VIII
El mensaje de Melisa fue inesperado. Daniel creyó que no la vería sino hasta el lunes o el martes en clase, pero el sábado por la mañana le escribió para notificarle que ya estaba en casa y preguntarle si podían encontrarse el domingo en su heladería favorita. Moría por contarle sobre lo ocurrido el viernes, aunque no estaba seguro si sería buena idea incluir el tema de la carta que una supuesta admiradora le dejó.
Había sido demasiado extraño. Un «Qué lástima que no abres bien los ojos y notas que hay chicas que darían lo que sea por que las miraras como ves a Melisa», y sin firma. Podía ser una broma de mal gusto. Porque, ¿quién podría fijarse en él? Era callado, malhumorado y jugaba ajedrez.

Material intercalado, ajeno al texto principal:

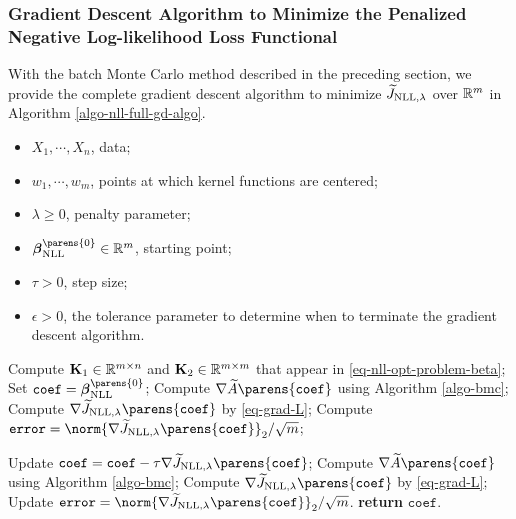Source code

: \subsubsection{Gradient Descent Algorithm to Minimize the Penalized Negative Log-likelihood Loss Functional}

With the batch Monte Carlo method described in the preceding section, we provide the complete gradient descent algorithm to minimize $\widetilde{J}_{\NLL, \lambda}$ over $\Real^m$ in Algorithm \ref{algo-nll-full-gd-algo}. 

\begin{algorithm}
\caption{Gradient descent algorithm to minimize $\widetilde{J}_{\NLL, \lambda}$ over $\Real^{m}$}\label{algo-nll-full-gd-algo}
\begin{algorithmic}[1]

\Statex \algorithmicrequire 
\begin{itemize}\setlength\itemsep{0em}
	\item $X_1, \cdots, X_n$, data; 
	\item $w_1, \cdots, w_m$, points at which kernel functions are centered; 
	\item $\lambda \ge 0$, penalty parameter; 
	\item $\bbeta_{\NLL}^{\parens{0}} \in \Real^{m}$, starting point; 
	\item $\tau > 0$, step size; 
	\item $\epsilon > 0$, the tolerance parameter to determine when to terminate the gradient descent algorithm. 
\end{itemize}

\vspace{5pt}

\State Compute $\bK_1 \in \Real^{m \times n}$ and $\bK_2 \in \Real^{m \times m}$ that appear in \eqref{eq-nll-opt-problem-beta}; 
\State Set $\mathtt{coef} = \bbeta_{\NLL}^{\parens{0}}$; 
\State Compute $\nabla \widetilde{A} \parens{\mathtt{coef}}$ using Algorithm \ref{algo-bmc}; 
\State Compute $\nabla \widetilde{J}_{\NLL, \lambda} \parens{\mathtt{coef}}$ by \eqref{eq-grad-L}; 
\State Compute $\mathtt{error} = \norm{\nabla \widetilde{J}_{\NLL, \lambda} \parens{ \mathtt{coef} }}_2 / \sqrt{m}$; 

\State Update $\mathtt{coef} = \mathtt{coef} - \tau \nabla \widetilde{J}_{\NLL, \lambda} \parens{\mathtt{coef}}$; 
\State Compute $\nabla \widetilde{A} \parens{\mathtt{coef}}$ using Algorithm \ref{algo-bmc}; 
\State Compute $\nabla \widetilde{J}_{\NLL, \lambda} \parens{\mathtt{coef}}$ by \eqref{eq-grad-L}; 
\State Update $\mathtt{error} = \norm{\nabla \widetilde{J}_{\NLL, \lambda} \parens{\mathtt{coef}}}_2 / \sqrt{m}$. 
\EndWhile
\State \textbf{return} $\mathtt{coef}$. 
\end{algorithmic}
\end{algorithm}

No era la definición común de atractivo. Podía simplemente ser un Miguel o una Antonieta sin nada más que hacer.
Decidió que lo mejor era ignorarlo. No lo tomaría distinto a una burla, a menos que llegara otra. Además, así fuese cierto, solo existía Melisa para él. Y la ansiedad de volver a estar frente a ella, y muy probablemente hablar sobre el beso, casi no lo dejó dormir.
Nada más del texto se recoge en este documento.